I'm probably a little bit worse than I would be because I'm in China and the thought of having anything go wrong while I'm here is just plain scary! But I guess as with everything else I just need to put my trust in Lord. What supposed to happen will happen. I just want to make sure I'm doing all I can. 

 

Overall I'm enjoying being pregnant especially since the nausea has begun to die down. It was really hard for Ezra to see me so sick and miserable and not be able to do anything about it. He's been very sensitive to all my pregnancy needs. He basically waits on me hand and foot.

 

The transition to China has been made much easier because of him. He makes meals, does laundry, brings me food, does dishes, and makes sure I'm comfortable. Plus he works very hard. I am so thankful for a husband that takes such good care of me.

 

I feel like time is flying by (most days) and now I'm onto my second trimester. That means I'm a third of the way through- holy cow! I just can't wait until I can start to feel these two little guys moving around! I also can't wait to know what they are. I have these little daydreams about the possibilities and I picture them all cuddled up next to each other and it just so fun! Boys! Girls! Both! We'll take it!

 

 

 

 

 

5 comments:

john & natalie said...

I love your posts! You are so normal (or else we are both crazy, which is possible). I was always telling John I needed my own ultrasound machine. I worried constantly. When Kate started kicking it was such a relief but then if I went half a day without feeling her I would freak out.
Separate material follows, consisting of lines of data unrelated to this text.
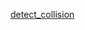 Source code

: [detect_collision](https://huggglee.github.io/Game_Training/phase1/basic_math_physic/basic_collision/ex/detect_collision.html) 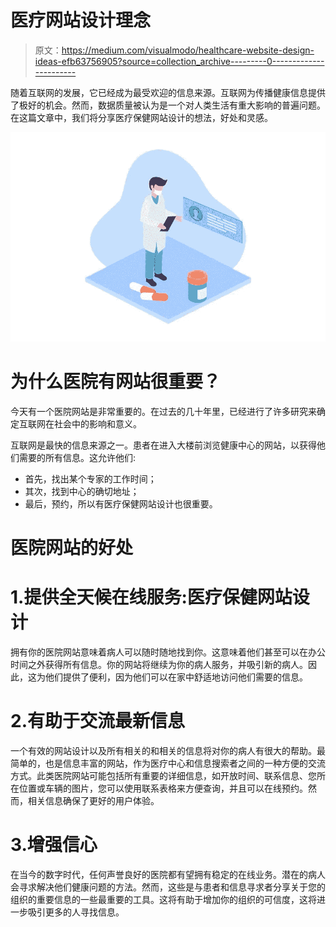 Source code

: # 医疗网站设计理念

> 原文：<https://medium.com/visualmodo/healthcare-website-design-ideas-efb63756905?source=collection_archive---------0----------------------->

随着互联网的发展，它已经成为最受欢迎的信息来源。互联网为传播健康信息提供了极好的机会。然而，数据质量被认为是一个对人类生活有重大影响的普遍问题。在这篇文章中，我们将分享医疗保健网站设计的想法，好处和灵感。

![](img/9e6e8b27c5444036b6478eb692255518.png)

# 为什么医院有网站很重要？

今天有一个医院网站是非常重要的。在过去的几十年里，已经进行了许多研究来确定互联网在社会中的影响和意义。

互联网是最快的信息来源之一。患者在进入大楼前浏览健康中心的网站，以获得他们需要的所有信息。这允许他们:

*   首先，找出某个专家的工作时间；
*   其次，找到中心的确切地址；
*   最后，预约，所以有医疗保健网站设计也很重要。

# 医院网站的好处

# 1.提供全天候在线服务:医疗保健网站设计

拥有你的医院网站意味着病人可以随时随地找到你。这意味着他们甚至可以在办公时间之外获得所有信息。你的网站将继续为你的病人服务，并吸引新的病人。因此，这为他们提供了便利，因为他们可以在家中舒适地访问他们需要的信息。

# 2.有助于交流最新信息

一个有效的网站设计以及所有相关的和相关的信息将对你的病人有很大的帮助。最简单的，也是信息丰富的网站，作为医疗中心和信息搜索者之间的一种方便的交流方式。此类医院网站可能包括所有重要的详细信息，如开放时间、联系信息、您所在位置或车辆的图片，您可以使用联系表格来方便查询，并且可以在线预约。然而，相关信息确保了更好的用户体验。

# 3.增强信心

在当今的数字时代，任何声誉良好的医院都有望拥有稳定的在线业务。潜在的病人会寻求解决他们健康问题的方法。然而，这些是与患者和信息寻求者分享关于您的组织的重要信息的一些最重要的工具。这将有助于增加你的组织的可信度，这将进一步吸引更多的人寻找信息。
I was just sure there was something wrong and I would wiggle and do everything I could to get a kick out of her. It was so stressful. But she turned out just fine. I'm so glad you didn't pass out in Wal Mart.

marissa said...

haha your posts are so fun to read, they make me laugh out loud! I am glad to hear that I am not the ONLY crazy person who is constantly worried their baby is still in there. There have been a few times that I just have to start laughing at myself, otherwise I think I would have a major breakdown. I am so jealous (but happy for you) of the experiences you guys are having! You are one brave momma :) Hang in there, it's all worth it the end! I think...hah

David and Megan Virgin said...
This comment has been removed by the author.
David and Megan Virgin said...

I'm glad you are pretty much over the morning sickness! Don't feel bad about almost passing out in walmart. I DID pass out in Lowe's when I was pregnant. Talk about awkward!

brittany+scott said...

So you had me in tears but then I totally laughed out loud when you looked that Chinese person straight in the eye and said there's no way in H E double hockey sticks...Oh too funny! Since being pregnant I have felt that way a few times....and I could totally relate to your symptoms. Pregnancy does crazy things to you...& totally normal to be worrying about your babies in there. Once I found out we were having a BOY I couldn't sleep very well for 2 weeks straight cuz I was just worrying about his every little need and how much more real it felt that we knew what we were having and I just kept thinking how I was going to raise a boy and all these questions were swirling in my head...I still worry lots (and still don't sleep all that well haha) & don't think I will ever stop worrying. Maybe it just comes along with being pregnant and being a mommy. All we can do is just do all that we can and let the Lord take care of the rest! What is supposed to be is supposed to be. Pretty soon you will start feeling them move around too and that totally helps...just remember some days they are more active & sometimes more sleepy...just like us! Good times ahead. Anyways...I feel like I'm now writing a ton :) Thinking about you guys lots! Take care girl!